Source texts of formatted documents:
——

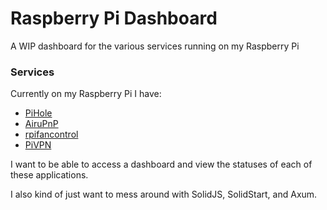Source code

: # Raspberry Pi Dashboard

A WIP dashboard for the various services running on my Raspberry Pi

### Services

Currently on my Raspberry Pi I have:
  - [PiHole](https://github.com/pi-hole/pi-hole)
  - [AiruPnP](https://github.com/philippe44/AirConnect)
  - [rpifancontrol](https://github.com/mihirsamdarshi/rpi-fan-control-rs)
  - [PiVPN](https://github.com/pivpn/pivpn)

I want to be able to access a dashboard and view the statuses of each of these
applications.

I also kind of just want to mess around with SolidJS, SolidStart, and Axum.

——

### The task
What are the lines from the one with "A WIP dashboard" through the end of the entries? Give them again exactly, both end lines included.

### Completed exercise
A WIP dashboard for the various services running on my Raspberry Pi

### Services

Currently on my Raspberry Pi I have:
  - [PiHole](https://github.com/pi-hole/pi-hole)
  - [AiruPnP](https://github.com/philippe44/AirConnect)
  - [rpifancontrol](https://github.com/mihirsamdarshi/rpi-fan-control-rs)
  - [PiVPN](https://github.com/pivpn/pivpn)

I want to be able to access a dashboard and view the statuses of each of these
applications.

I also kind of just want to mess around with SolidJS, SolidStart, and Axum.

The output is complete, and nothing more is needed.